As the chapter of 2018 comes to a close, the Cannon Beach Gazette takes a look back at the stories that made this year’s headlines.
Water quality issues and solutions
This summer, after high bacteria readings at Cannon Beach storm outfalls at Gower Street and Chisana Creek, the city revived a water testing program in search of a solution. According to the Surfrider Foundation, which has tested outfalls around Cannon Beach for 10 years, 25 to 50 percent of readings have exceeded state standards, depending on the year. For years the cause has stumped city officials, who have been unable to identify a pattern or any relationship with cross-connections with the sewer system. This year an answer could be in sight. The city hired an engineering firm to explore ways to redesign the Gower Street and Chisana Creek outfalls to reduce bacteria readings in the water. With DNA testing showing bacteria is not coming from human waste, the city believes bacteria from animal waste and fungi are building up inside the pipes, a majority of which are underground. Engineers are looking at installing ultraviolet light filters at the outfalls, which would kill the bacteria before it goes out to the beach.
City Hall bond
Discussions of building a new City Hall and Police Station have also dominated headlines this year. Issues surrounding City Hall have been documented for more than a decade.
Conversations about replacing City Hall resurfaced this spring at the urging of City Manager Bruce St. Denis, who has concerns about the building in a tsunami or earthquake. The building would be vulnerable to a minor seismic event or a medium-to-large sized tsunami, St. Denis said. The new building would be seen as a central location for emergency response and communications. Councilors are currently considering whether to for a bond issue in November, which could vary between $14.5 million to more than $27 million, depending on whether the new structure is built at its current location on Gower Street or the 55-acre site east of U.S. Highway 101 known as South Wind.
Over the course of a year, Cannon Beach City Hall saw complete staff turnover of the city’s three department heads. City Manager Bruce St. Denis came to the city last December, filling the position left open by former manager Brant Kucera in June. In January, both former Public Works Director Jim Arndt and former City Planner Mark Barnes announced their retirement. Karen La Bonte as assistant public works director acted as an interim until she was chosen to fill the job long-term in May. In October, new Community Development Director Jeff Adams came from Georgia to take the reins upon Barnes’ November retirement.

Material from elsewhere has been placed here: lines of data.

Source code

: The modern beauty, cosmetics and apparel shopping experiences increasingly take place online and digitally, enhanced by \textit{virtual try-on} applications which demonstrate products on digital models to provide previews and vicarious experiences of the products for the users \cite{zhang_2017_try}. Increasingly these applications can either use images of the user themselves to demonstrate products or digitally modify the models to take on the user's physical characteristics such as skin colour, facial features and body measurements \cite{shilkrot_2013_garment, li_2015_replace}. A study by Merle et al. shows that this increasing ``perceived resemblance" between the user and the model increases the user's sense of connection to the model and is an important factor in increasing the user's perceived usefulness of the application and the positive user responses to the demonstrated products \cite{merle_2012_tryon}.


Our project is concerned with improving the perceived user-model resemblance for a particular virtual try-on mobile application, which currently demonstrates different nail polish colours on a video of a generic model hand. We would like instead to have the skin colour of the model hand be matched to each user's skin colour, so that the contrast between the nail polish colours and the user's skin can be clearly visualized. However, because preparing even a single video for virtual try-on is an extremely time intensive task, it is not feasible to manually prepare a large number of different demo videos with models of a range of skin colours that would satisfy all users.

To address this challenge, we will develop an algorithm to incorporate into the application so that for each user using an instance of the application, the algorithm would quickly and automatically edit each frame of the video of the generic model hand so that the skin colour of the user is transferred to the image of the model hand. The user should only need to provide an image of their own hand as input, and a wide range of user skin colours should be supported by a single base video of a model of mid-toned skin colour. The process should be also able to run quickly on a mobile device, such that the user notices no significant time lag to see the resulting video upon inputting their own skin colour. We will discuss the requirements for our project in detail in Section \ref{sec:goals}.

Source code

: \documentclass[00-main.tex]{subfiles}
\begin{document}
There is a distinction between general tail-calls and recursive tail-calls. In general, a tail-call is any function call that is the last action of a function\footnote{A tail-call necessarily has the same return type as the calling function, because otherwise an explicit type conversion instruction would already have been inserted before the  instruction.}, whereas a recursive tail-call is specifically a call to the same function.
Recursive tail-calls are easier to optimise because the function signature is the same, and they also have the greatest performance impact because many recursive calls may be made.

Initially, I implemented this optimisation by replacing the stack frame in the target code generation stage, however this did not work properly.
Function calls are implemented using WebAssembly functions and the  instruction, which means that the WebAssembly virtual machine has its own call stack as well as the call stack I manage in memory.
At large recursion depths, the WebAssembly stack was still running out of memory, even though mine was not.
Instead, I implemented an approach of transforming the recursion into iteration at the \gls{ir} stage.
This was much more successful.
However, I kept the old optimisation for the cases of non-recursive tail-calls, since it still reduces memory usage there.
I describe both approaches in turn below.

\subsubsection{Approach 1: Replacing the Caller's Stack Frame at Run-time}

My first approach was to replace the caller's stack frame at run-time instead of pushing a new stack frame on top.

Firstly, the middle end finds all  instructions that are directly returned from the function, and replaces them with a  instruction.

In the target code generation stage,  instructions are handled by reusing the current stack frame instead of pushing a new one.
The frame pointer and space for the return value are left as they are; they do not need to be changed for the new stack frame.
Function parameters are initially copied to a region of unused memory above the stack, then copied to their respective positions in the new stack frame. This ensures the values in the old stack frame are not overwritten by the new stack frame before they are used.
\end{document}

After more than a year of work sessions and public testimony, the Planning Commission this November recommended an updated Foredune Management plan to the City Council, which guides how and where dunes can be graded for views, as well as how they should be monitored after the work is done. Dozens of homeowners testified for months to the planning commission about the effects of sand inundation, and how those who bought homes at Breakers Point were sold property under the idea code allowed the ability to maintain beach access and view. The recommendation came however with a last-minute condition — that the City Council should question whether grading for views should be done at all — which could significantly shift the tenor of future public hearings on the matter.
Former elementary school site
Four years after Cannon Beach Elementary School closed, Seaside School District in November announced it was seriously considering selling the former school property to the Cannon Beach History Center and Museum to make it a cultural center. Though other offers have been made in the past, this is the first time the district has publicly expressed intention to commit to a sale. The building has long been an object of desire for the city, which has discussed buying it as some form of event or community center on and off for years. If the sale is finalized, the museum hopes to work with the Greater Ecola Natural Area, a group that has long advocated for the school to be a cultural center, to renovate the space to honor the history of both the tribes and the elementary school, introduce new trails adjoining the park and creating more parking.
Though hardly a new phenomenon, the prevalence of the Cannon Beach bunnies took over headlines this year after some residents in Tolovana asked the city to do something about the large rabbit population, which neighbors have said have left lawns covered in thick layers of rabbit pellets and burrow holes and bring health concerns. While the city has chosen not to get involved at this time, the story garnered the attention of people across the country, even inspiring a “Save the Cannon Beach bunnies” petitions on Change.org. For now, the bunnies are still presumably nibbling on the grass near Tolovana Inn.